About this task: Please filter the entries for the word "which" and copy every line that has it.

Stored dataset items
● ● ● ● ●

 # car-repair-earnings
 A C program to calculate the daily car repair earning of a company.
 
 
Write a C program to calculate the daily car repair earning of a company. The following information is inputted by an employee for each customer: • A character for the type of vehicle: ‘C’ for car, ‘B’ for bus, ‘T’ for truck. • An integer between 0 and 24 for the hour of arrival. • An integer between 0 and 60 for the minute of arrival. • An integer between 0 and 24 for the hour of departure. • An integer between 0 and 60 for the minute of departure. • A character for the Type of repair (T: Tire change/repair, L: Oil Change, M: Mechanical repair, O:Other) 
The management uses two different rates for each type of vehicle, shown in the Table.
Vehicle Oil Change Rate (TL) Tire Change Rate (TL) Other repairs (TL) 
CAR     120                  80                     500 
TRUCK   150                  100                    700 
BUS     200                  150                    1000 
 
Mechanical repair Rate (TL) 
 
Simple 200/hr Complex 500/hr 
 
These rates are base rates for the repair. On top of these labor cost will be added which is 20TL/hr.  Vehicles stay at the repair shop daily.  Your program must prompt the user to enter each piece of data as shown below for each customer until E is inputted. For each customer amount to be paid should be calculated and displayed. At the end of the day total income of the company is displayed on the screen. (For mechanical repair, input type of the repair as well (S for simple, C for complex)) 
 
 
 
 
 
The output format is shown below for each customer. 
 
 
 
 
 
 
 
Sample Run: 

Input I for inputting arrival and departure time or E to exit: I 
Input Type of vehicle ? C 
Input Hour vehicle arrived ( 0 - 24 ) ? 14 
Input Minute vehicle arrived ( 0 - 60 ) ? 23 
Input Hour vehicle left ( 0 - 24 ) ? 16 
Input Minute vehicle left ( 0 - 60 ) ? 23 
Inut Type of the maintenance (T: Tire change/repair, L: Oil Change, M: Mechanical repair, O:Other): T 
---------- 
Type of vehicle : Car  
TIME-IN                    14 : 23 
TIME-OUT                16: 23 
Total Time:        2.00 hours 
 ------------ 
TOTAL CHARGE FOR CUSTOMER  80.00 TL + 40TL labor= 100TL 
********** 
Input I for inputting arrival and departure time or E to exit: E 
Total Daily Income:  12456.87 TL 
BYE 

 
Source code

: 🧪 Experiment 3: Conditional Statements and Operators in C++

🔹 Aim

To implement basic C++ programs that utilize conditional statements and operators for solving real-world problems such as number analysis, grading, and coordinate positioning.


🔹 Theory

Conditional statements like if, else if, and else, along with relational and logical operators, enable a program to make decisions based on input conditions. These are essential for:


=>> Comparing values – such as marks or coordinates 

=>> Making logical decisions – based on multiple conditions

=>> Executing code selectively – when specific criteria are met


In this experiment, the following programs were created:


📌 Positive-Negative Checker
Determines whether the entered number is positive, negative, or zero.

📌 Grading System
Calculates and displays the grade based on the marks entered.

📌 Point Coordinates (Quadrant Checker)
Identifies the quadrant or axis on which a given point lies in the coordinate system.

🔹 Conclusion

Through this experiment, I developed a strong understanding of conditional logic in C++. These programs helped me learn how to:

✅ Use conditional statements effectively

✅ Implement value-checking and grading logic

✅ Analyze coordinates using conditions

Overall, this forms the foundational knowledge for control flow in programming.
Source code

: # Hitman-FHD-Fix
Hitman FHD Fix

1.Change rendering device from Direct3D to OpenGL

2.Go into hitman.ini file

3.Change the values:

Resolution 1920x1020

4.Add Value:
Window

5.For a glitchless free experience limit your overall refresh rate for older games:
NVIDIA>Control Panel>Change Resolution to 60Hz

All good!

● ● ● ● ●

Output below:
These rates are base rates for the repair. On top of these labor cost will be added which is 20TL/hr.  Vehicles stay at the repair shop daily.  Your program must prompt the user to enter each piece of data as shown below for each customer until E is inputted. For each customer amount to be paid should be calculated and displayed. At the end of the day total income of the company is displayed on the screen. (For mechanical repair, input type of the repair as well (S for simple, C for complex)) 
Identifies the quadrant or axis on which a given point lies in the coordinate system.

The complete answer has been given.